JAMAICAN MANAGEMENT TAKE HEED
The management of Delta, United and Northwest airlines - as well as others that are in Chapter 11 bankruptcy - will find any number of excuses as to why their companies are facing hard financial and operating times. Rick Wagoner of GM and Bill Ford of Ford Motor Company (both in varying degrees of difficulties) will have any number of explanations. Across the board, the real truth is, management took its eye off the ball. It allowed cost in the airline industry to balloon and refused to confront the pilot and the other unions when the industry was deregulated by Alfred Kahn in the 1970s.
Jamaican management has to be careful to move quickly when changes occur in the marketplace. One could argue that management at General Motors refused to take signals from the market when the Japanese started to build a super efficient outsourcing network to reduce their operating costs. Years ago GM should have sold many of its activities that are effective stand-alone businesses and use them as outsourced suppliers to the company. Instead, corporate history and machismo restrained them from taking this type of necessary action.
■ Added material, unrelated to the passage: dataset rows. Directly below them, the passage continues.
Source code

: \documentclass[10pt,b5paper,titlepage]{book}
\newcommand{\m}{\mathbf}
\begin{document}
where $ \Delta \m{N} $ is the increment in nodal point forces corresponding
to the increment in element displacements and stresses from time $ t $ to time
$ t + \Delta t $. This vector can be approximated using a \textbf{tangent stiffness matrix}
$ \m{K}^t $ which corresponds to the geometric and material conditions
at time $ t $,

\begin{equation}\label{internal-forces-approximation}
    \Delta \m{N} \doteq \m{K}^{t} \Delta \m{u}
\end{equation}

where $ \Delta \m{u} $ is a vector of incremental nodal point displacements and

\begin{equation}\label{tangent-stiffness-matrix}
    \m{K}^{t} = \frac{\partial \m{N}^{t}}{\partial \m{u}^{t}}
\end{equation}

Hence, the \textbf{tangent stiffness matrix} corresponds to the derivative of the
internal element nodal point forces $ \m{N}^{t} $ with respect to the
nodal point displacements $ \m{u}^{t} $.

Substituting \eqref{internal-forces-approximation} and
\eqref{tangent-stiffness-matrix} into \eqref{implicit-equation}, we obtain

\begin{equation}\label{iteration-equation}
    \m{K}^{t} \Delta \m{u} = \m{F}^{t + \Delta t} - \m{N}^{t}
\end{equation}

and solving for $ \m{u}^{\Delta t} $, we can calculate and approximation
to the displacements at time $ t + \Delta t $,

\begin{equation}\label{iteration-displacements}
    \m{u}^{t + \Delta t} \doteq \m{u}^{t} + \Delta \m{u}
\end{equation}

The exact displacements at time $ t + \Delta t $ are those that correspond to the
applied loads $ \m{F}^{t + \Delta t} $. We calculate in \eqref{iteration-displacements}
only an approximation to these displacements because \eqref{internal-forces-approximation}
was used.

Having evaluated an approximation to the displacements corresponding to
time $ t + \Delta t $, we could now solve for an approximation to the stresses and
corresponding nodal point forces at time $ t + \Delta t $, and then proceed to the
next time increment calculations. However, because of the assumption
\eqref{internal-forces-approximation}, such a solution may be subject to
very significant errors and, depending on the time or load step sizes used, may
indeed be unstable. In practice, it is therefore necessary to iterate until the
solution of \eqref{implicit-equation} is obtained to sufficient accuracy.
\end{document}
There are companies in Jamaica that need to take a radical look at the businesses that they are in, and make some fairly drastic decisions to slim down and sell off businesses which they no longer can manage well - or probably did not manage well in the first place. Boards of directors must be fairly ruthless in keeping management's nose to the grindstone and constantly challenge them to listen to and respond to the marketplace.
Finally, we have some lessons to learn from Swissair, Pan American and even General Motors. Are we willing to divorce our national manhood from an airline that loses endless sums of money since it started and in all likelihood will continue to do so for the foreseeable future? Anytime a government, society, shareholders, managers, employees or their unions decide that a company cannot fail, that decision becomes a recipe for the company to loose enormous sums of money. When a company can no longer compete effectively in the marketplace, or when the divisions of a company can no longer compete successfully, those divisions have to be lopped off and sometimes the whole company has to die. Investors (be they governments or individuals) as well as managers, employees and unions must come to the realisation that when investment is put in a company there are normally three possible outcomes: profitable success, break even or loss and failure. It is better, especially in a globalised world, for a chronically failing company to die than for it to continue to bleed money from shareholders and taxpayers.